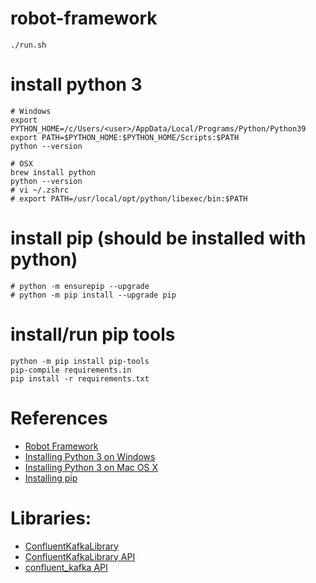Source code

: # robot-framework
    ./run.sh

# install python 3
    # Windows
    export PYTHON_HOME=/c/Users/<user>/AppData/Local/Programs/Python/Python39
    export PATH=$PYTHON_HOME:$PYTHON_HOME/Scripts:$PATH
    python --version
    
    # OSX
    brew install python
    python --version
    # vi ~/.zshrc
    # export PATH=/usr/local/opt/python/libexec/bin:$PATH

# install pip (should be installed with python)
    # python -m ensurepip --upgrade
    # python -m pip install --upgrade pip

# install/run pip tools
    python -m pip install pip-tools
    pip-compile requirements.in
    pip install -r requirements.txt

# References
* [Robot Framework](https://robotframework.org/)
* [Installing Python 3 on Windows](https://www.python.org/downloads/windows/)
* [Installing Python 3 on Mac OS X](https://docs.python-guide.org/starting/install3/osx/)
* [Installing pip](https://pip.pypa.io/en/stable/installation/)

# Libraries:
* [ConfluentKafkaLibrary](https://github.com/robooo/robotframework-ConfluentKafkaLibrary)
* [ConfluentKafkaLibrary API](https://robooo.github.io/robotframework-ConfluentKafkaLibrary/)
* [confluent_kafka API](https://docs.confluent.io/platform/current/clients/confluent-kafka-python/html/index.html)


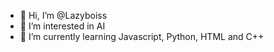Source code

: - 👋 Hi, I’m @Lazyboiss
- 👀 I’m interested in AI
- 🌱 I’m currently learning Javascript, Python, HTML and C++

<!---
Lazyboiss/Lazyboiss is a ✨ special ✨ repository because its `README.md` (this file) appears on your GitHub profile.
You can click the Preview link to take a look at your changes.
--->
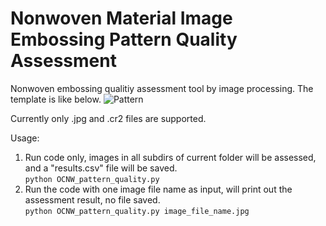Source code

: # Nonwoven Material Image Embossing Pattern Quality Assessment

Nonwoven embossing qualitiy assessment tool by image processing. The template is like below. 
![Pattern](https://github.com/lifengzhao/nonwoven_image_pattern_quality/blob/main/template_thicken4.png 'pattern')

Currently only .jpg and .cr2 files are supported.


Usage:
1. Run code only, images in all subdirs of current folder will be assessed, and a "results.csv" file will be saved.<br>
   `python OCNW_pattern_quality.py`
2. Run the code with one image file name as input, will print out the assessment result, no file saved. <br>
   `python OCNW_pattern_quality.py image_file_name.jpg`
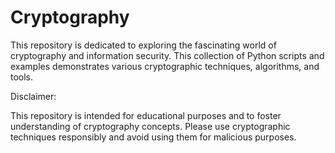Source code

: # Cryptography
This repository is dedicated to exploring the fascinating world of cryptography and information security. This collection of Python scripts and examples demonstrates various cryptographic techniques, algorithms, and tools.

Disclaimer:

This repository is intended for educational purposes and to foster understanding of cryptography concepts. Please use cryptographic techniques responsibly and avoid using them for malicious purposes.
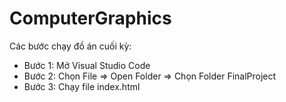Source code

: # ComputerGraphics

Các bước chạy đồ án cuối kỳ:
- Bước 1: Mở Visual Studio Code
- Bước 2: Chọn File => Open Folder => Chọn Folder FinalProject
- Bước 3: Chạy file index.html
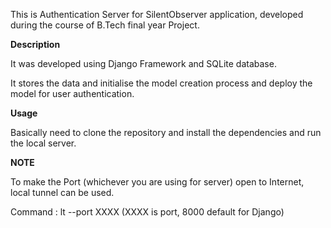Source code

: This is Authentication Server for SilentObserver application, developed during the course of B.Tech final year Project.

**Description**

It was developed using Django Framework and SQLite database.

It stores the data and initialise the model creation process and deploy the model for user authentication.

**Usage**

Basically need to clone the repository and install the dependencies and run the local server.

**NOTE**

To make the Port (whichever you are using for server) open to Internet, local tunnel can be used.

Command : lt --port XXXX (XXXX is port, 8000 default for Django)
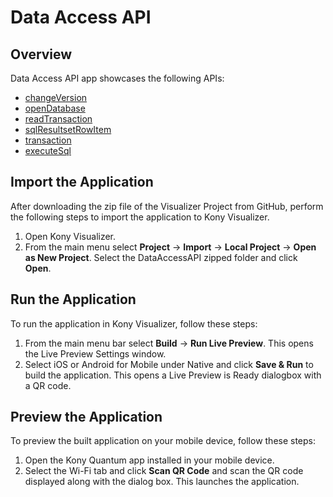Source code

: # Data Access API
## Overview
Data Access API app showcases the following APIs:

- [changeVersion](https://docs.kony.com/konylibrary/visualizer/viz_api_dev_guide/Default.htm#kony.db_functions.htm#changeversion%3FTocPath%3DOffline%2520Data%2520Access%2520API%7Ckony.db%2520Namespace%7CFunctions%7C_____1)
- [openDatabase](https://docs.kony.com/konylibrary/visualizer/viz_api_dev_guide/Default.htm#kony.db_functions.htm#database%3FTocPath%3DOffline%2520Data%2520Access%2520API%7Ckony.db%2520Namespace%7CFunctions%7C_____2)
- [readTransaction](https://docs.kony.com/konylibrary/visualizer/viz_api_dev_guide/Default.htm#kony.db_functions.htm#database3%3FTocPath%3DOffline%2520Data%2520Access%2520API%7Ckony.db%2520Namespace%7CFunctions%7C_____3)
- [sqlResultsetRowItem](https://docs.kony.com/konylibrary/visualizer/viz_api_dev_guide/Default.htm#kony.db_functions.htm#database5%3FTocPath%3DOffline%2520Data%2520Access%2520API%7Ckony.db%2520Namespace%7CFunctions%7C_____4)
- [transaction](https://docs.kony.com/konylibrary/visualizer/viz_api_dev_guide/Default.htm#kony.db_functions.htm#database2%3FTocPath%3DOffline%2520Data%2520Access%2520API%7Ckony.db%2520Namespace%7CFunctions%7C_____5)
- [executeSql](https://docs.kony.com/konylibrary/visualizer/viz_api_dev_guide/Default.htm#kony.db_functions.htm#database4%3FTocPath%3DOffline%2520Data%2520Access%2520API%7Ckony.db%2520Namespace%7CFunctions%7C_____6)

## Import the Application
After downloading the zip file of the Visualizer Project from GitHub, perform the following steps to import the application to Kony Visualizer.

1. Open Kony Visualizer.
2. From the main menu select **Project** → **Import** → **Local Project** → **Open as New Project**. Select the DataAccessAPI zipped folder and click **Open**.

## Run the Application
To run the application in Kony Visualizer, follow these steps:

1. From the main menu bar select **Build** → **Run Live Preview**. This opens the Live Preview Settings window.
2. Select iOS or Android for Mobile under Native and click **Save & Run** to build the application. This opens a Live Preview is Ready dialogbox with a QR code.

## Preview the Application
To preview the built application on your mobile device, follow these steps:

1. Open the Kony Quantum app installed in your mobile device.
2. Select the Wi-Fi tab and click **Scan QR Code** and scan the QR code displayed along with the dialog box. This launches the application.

■ ■ ■ ■ ■ ■ ■

→ How to complete this task
Although the records contain pictures, only the text should be copied, exactly as it stands.

→ Task answer
Source code

: # robot-framework
    ./run.sh

# install python 3
    # Windows
    export PYTHON_HOME=/c/Users/<user>/AppData/Local/Programs/Python/Python39
    export PATH=$PYTHON_HOME:$PYTHON_HOME/Scripts:$PATH
    python --version
    
    # OSX
    brew install python
    python --version
    # vi ~/.zshrc
    # export PATH=/usr/local/opt/python/libexec/bin:$PATH

# install pip (should be installed with python)
    # python -m ensurepip --upgrade
    # python -m pip install --upgrade pip

# install/run pip tools
    python -m pip install pip-tools
    pip-compile requirements.in
    pip install -r requirements.txt

# References
* [Robot Framework](https://robotframework.org/)
* [Installing Python 3 on Windows](https://www.python.org/downloads/windows/)
* [Installing Python 3 on Mac OS X](https://docs.python-guide.org/starting/install3/osx/)
* [Installing pip](https://pip.pypa.io/en/stable/installation/)

# Libraries:
* [ConfluentKafkaLibrary](https://github.com/robooo/robotframework-ConfluentKafkaLibrary)
* [ConfluentKafkaLibrary API](https://robooo.github.io/robotframework-ConfluentKafkaLibrary/)
* [confluent_kafka API](https://docs.confluent.io/platform/current/clients/confluent-kafka-python/html/index.html)


Source code

: - 👋 Hi, I’m @Lazyboiss
- 👀 I’m interested in AI
- 🌱 I’m currently learning Javascript, Python, HTML and C++

<!---
Lazyboiss/Lazyboiss is a ✨ special ✨ repository because its `README.md` (this file) appears on your GitHub profile.
You can click the Preview link to take a look at your changes.
--->
Source code

: # Nonwoven Material Image Embossing Pattern Quality Assessment

Nonwoven embossing qualitiy assessment tool by image processing. The template is like below. 
![Pattern](https://github.com/lifengzhao/nonwoven_image_pattern_quality/blob/main/template_thicken4.png 'pattern')

Currently only .jpg and .cr2 files are supported.


Usage:
1. Run code only, images in all subdirs of current folder will be assessed, and a "results.csv" file will be saved.<br>
   `python OCNW_pattern_quality.py`
2. Run the code with one image file name as input, will print out the assessment result, no file saved. <br>
   `python OCNW_pattern_quality.py image_file_name.jpg`
Source code

: # Cryptography
This repository is dedicated to exploring the fascinating world of cryptography and information security. This collection of Python scripts and examples demonstrates various cryptographic techniques, algorithms, and tools.

Disclaimer:

This repository is intended for educational purposes and to foster understanding of cryptography concepts. Please use cryptographic techniques responsibly and avoid using them for malicious purposes.
Source code

: # ComputerGraphics

Các bước chạy đồ án cuối kỳ:
- Bước 1: Mở Visual Studio Code
- Bước 2: Chọn File => Open Folder => Chọn Folder FinalProject
- Bước 3: Chạy file index.html
Source code

: This is Authentication Server for SilentObserver application, developed during the course of B.Tech final year Project.

**Description**

It was developed using Django Framework and SQLite database.

It stores the data and initialise the model creation process and deploy the model for user authentication.

**Usage**

Basically need to clone the repository and install the dependencies and run the local server.

**NOTE**

To make the Port (whichever you are using for server) open to Internet, local tunnel can be used.

Command : lt --port XXXX (XXXX is port, 8000 default for Django)
Source code

: # Data Access API
## Overview
Data Access API app showcases the following APIs:

- [changeVersion](https://docs.kony.com/konylibrary/visualizer/viz_api_dev_guide/Default.htm#kony.db_functions.htm#changeversion%3FTocPath%3DOffline%2520Data%2520Access%2520API%7Ckony.db%2520Namespace%7CFunctions%7C_____1)
- [openDatabase](https://docs.kony.com/konylibrary/visualizer/viz_api_dev_guide/Default.htm#kony.db_functions.htm#database%3FTocPath%3DOffline%2520Data%2520Access%2520API%7Ckony.db%2520Namespace%7CFunctions%7C_____2)
- [readTransaction](https://docs.kony.com/konylibrary/visualizer/viz_api_dev_guide/Default.htm#kony.db_functions.htm#database3%3FTocPath%3DOffline%2520Data%2520Access%2520API%7Ckony.db%2520Namespace%7CFunctions%7C_____3)
- [sqlResultsetRowItem](https://docs.kony.com/konylibrary/visualizer/viz_api_dev_guide/Default.htm#kony.db_functions.htm#database5%3FTocPath%3DOffline%2520Data%2520Access%2520API%7Ckony.db%2520Namespace%7CFunctions%7C_____4)
- [transaction](https://docs.kony.com/konylibrary/visualizer/viz_api_dev_guide/Default.htm#kony.db_functions.htm#database2%3FTocPath%3DOffline%2520Data%2520Access%2520API%7Ckony.db%2520Namespace%7CFunctions%7C_____5)
- [executeSql](https://docs.kony.com/konylibrary/visualizer/viz_api_dev_guide/Default.htm#kony.db_functions.htm#database4%3FTocPath%3DOffline%2520Data%2520Access%2520API%7Ckony.db%2520Namespace%7CFunctions%7C_____6)

## Import the Application
After downloading the zip file of the Visualizer Project from GitHub, perform the following steps to import the application to Kony Visualizer.

1. Open Kony Visualizer.
2. From the main menu select **Project** → **Import** → **Local Project** → **Open as New Project**. Select the DataAccessAPI zipped folder and click **Open**.

## Run the Application
To run the application in Kony Visualizer, follow these steps:

1. From the main menu bar select **Build** → **Run Live Preview**. This opens the Live Preview Settings window.
2. Select iOS or Android for Mobile under Native and click **Save & Run** to build the application. This opens a Live Preview is Ready dialogbox with a QR code.

## Preview the Application
To preview the built application on your mobile device, follow these steps:

1. Open the Kony Quantum app installed in your mobile device.
2. Select the Wi-Fi tab and click **Scan QR Code** and scan the QR code displayed along with the dialog box. This launches the application.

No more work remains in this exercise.